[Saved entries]

+ + + + + + +

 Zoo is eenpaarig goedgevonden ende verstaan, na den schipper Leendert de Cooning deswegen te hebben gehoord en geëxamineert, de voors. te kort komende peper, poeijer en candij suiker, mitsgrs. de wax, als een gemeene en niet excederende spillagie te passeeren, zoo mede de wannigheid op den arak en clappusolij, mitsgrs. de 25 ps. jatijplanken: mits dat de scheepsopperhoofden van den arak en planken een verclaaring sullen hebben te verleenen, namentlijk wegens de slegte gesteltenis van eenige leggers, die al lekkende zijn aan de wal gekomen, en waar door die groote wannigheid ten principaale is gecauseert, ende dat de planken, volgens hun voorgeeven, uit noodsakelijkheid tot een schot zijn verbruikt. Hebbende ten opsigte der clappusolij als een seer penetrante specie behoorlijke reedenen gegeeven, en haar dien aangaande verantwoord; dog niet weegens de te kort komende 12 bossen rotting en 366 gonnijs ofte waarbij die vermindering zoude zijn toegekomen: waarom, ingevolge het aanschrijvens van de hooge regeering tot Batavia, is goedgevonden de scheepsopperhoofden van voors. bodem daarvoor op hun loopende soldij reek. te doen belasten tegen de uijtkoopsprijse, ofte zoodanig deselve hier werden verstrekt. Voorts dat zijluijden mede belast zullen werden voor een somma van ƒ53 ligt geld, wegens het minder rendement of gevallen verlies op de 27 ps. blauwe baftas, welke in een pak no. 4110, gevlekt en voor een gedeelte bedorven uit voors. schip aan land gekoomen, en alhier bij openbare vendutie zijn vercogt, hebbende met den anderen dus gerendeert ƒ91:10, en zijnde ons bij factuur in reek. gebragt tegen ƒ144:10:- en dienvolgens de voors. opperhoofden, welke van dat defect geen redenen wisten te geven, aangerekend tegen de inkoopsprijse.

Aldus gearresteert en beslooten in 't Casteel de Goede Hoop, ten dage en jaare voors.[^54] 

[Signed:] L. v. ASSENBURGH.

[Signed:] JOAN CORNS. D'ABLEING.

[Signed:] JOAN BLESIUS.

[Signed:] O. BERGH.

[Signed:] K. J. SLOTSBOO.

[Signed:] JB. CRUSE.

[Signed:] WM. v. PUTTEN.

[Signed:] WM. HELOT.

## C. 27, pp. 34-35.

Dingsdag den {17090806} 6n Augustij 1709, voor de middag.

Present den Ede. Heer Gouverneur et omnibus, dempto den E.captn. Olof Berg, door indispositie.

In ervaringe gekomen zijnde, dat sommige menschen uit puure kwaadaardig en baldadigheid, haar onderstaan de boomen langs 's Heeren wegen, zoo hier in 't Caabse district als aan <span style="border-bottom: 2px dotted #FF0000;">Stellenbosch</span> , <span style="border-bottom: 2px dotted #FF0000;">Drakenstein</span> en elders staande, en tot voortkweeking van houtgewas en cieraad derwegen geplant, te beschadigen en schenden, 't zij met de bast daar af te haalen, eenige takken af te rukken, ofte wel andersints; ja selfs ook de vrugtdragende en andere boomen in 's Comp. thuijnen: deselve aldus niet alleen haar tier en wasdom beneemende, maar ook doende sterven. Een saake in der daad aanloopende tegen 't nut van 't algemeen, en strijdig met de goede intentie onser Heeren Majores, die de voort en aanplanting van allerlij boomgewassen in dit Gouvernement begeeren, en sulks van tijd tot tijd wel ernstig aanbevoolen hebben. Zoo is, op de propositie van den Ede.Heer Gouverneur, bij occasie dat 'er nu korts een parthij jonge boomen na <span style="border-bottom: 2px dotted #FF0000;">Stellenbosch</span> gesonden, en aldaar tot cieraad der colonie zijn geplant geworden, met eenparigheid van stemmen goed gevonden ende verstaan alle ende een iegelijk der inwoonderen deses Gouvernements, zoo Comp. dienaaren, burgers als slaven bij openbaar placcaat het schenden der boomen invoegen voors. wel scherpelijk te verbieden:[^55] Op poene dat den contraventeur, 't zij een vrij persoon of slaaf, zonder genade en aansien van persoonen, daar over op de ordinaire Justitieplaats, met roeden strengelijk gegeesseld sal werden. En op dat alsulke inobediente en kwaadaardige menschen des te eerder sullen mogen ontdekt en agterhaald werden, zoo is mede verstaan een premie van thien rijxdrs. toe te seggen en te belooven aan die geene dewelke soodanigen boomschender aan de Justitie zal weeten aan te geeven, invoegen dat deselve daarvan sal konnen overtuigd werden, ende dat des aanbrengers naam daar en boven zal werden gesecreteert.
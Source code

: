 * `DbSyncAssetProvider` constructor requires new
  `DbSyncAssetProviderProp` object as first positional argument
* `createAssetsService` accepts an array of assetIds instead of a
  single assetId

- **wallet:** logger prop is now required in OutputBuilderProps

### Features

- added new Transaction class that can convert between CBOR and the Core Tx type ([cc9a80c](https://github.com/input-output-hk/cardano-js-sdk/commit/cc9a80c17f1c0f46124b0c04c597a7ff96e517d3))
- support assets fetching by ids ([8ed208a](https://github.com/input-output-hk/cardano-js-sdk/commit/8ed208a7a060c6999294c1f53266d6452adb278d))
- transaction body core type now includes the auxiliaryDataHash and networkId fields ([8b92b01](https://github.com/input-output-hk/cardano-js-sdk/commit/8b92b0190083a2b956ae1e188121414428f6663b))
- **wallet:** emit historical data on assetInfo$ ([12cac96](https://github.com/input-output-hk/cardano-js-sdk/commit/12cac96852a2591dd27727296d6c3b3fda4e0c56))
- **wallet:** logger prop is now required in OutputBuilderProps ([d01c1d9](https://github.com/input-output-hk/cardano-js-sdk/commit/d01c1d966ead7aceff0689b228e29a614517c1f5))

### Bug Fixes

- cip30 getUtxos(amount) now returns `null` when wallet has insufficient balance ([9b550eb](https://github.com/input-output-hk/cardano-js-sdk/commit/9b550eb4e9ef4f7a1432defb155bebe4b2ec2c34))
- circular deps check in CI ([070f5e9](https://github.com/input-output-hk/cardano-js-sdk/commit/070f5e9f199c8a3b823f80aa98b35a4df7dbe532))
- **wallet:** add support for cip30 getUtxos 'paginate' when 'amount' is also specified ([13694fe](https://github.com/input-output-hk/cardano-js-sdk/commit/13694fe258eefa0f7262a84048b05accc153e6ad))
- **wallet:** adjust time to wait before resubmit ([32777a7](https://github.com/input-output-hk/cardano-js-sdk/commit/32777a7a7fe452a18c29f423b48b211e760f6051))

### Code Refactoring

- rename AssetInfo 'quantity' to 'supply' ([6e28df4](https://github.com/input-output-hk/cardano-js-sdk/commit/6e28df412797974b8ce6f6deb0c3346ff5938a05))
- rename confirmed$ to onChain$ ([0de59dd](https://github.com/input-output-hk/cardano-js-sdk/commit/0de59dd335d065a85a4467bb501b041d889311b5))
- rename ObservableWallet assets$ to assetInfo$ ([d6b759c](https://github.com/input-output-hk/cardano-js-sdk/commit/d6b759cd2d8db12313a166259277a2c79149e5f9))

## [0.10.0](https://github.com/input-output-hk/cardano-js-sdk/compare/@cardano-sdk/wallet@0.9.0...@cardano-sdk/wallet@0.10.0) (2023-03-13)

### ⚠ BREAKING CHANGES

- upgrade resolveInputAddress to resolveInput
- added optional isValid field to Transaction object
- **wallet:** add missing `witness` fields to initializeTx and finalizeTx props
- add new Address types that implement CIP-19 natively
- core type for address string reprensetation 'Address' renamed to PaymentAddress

+ + + + + + +

• Required action:
Return the number of lines in the records holding the string "when", without any other words.

• Task answer:
2